Des tendances violentes connues

Une étudiante, qui avait eu une liaison avec Oleg Sokolov en 2008, avait déposé une plainte, affirmant qu’il l’avait attachée à une chaise, frappée au visage et menacée de la marquer au fer rouge parce qu’elle voulait le quitter, selon Moskovski Komsomolets qui publie la plainte en question. Aucune mesure disciplinaire n’avait pourtant été prise, selon les auteurs de la pétition qui ont adressé leur texte au président Vladimir Poutine, un ancien de cette université, et réclamé la démission du doyen et de plusieurs autres responsables universitaires.

Un étudiant de l’université affirme que les tendances violentes du professeur étaient bien connues. « Il y a eu des mises en garde, mais personne n’y a fait attention », assure Ivan Poustovoit. « C’est une preuve de l’impunité dont bénéficient [en Russie] les hommes violents », dénonce Alena Sadikova, qui dirige le centre Kitej d’assistance psychologique aux femmes.

Décoré de la Légion d’honneur

Auteur de plusieurs livres dont certains traduits en français, Oleg Sokolov a été décoré de la Légion d’honneur en 2003 et a travaillé comme conseiller pour des films et documentaires sur Napoléon. Il aimait aussi interpréter les rôles de Napoléon ou de ses généraux dans des reconstitutions historiques de grandes batailles du Premier Empire.

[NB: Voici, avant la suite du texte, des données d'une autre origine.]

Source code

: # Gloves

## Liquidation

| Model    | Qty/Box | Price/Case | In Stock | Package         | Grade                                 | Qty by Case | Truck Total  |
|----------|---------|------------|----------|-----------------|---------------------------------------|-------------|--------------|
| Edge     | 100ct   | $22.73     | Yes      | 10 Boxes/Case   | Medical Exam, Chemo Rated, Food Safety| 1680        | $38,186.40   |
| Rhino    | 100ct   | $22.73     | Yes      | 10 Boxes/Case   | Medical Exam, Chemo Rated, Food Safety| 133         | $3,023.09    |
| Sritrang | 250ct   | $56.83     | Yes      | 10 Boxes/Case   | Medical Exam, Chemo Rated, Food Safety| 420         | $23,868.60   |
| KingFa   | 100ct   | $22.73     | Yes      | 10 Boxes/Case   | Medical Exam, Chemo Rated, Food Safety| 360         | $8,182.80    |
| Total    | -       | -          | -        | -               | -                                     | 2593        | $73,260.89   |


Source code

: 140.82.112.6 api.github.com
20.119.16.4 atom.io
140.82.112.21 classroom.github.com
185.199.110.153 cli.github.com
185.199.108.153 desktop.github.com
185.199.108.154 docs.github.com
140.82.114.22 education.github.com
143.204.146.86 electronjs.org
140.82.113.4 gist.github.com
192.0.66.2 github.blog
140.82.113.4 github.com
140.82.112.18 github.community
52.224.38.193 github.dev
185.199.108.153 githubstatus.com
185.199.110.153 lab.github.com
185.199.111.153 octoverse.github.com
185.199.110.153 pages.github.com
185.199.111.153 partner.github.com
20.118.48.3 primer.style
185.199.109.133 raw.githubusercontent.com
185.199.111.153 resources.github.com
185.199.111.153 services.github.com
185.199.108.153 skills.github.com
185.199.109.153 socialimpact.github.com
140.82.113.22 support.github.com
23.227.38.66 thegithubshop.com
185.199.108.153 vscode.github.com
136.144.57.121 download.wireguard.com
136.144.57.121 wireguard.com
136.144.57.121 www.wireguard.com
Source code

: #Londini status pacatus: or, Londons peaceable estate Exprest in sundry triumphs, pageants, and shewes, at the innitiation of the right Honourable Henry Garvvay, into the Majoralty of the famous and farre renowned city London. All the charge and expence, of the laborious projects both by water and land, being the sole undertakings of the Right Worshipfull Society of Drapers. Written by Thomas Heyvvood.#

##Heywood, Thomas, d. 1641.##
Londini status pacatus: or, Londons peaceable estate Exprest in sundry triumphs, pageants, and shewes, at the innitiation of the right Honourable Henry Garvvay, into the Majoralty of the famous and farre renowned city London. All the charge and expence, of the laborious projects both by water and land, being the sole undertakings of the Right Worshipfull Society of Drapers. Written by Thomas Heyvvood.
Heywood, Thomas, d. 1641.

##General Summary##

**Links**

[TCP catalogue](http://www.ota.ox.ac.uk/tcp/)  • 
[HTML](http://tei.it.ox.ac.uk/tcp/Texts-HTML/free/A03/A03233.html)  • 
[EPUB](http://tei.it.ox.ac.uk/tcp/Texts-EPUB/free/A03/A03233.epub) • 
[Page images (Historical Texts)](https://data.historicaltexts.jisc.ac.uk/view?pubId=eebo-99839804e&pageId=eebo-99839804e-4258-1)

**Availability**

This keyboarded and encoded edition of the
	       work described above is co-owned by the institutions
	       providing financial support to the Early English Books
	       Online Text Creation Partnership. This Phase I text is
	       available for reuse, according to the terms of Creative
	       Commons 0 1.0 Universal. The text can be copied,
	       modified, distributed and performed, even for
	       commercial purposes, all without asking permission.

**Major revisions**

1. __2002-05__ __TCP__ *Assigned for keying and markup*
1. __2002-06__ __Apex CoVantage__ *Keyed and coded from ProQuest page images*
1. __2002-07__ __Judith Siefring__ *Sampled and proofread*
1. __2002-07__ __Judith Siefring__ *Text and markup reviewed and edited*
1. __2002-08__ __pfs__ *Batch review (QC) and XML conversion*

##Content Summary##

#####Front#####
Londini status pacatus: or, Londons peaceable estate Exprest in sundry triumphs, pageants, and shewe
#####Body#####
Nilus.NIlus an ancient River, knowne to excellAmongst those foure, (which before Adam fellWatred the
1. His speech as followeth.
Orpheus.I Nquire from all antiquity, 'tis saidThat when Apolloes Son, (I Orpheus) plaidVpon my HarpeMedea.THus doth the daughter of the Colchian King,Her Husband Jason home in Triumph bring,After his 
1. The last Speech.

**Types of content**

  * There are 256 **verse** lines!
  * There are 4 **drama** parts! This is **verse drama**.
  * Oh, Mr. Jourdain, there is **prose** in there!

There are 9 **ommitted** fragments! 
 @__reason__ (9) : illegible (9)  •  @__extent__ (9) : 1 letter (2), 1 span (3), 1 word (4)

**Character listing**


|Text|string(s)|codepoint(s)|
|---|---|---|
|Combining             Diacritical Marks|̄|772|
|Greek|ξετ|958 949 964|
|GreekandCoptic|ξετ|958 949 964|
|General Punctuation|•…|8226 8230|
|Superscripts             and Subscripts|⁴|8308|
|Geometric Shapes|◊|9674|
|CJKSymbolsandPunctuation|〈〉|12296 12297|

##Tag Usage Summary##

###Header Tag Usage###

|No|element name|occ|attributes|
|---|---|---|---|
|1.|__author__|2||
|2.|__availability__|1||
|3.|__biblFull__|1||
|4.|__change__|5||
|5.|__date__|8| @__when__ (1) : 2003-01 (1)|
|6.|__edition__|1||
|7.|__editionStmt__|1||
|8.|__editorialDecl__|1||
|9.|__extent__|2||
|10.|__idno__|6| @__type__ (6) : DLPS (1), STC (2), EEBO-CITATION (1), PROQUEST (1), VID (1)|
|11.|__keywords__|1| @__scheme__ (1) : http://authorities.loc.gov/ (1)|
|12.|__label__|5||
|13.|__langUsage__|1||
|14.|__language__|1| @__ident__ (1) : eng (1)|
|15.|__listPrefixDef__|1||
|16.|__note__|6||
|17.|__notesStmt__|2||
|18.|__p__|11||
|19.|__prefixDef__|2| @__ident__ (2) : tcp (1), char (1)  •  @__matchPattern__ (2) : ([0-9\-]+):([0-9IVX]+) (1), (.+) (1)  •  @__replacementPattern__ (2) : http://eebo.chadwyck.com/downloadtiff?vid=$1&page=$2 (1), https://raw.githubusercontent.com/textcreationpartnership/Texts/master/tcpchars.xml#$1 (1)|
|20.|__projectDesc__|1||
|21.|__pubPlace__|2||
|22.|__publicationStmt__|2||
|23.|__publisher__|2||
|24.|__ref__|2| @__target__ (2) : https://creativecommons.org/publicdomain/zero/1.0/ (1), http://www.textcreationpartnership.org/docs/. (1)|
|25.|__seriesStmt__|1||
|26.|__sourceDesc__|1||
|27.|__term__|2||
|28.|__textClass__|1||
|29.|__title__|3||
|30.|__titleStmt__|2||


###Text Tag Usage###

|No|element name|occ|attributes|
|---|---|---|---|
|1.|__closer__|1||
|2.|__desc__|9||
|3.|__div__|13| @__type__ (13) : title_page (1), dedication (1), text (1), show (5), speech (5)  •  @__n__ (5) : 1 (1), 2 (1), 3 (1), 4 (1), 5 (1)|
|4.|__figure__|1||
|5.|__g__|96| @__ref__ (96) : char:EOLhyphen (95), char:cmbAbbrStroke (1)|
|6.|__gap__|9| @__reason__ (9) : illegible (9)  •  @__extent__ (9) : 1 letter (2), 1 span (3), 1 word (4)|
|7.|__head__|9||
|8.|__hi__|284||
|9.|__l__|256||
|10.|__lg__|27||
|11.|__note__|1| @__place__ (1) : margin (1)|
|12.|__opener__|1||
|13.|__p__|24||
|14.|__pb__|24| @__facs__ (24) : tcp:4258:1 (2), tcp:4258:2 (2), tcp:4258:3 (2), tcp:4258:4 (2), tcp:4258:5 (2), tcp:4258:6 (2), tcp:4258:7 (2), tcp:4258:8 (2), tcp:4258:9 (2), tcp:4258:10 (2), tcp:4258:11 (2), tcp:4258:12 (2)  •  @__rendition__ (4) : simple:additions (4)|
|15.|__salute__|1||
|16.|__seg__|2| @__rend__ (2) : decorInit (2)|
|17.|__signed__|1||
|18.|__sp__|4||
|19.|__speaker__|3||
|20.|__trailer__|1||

Employé également par l’Issep, l’école fondée par l’ancienne députée d’extrême droite Marion Maréchal, il a été limogé immédiatement à l’annonce de son arrestation. Le porte-parole du Kremlin a quant à lui condamné un « crime effroyable », mais a refusé de lier le meurtre à un débat plus large. « Dans de telles situations, lorsque tout semble indiquer qu’il s’agit d’un acte de folie, c’est le tueur qu’il faut accuser », a estimé Dmitri Peskov.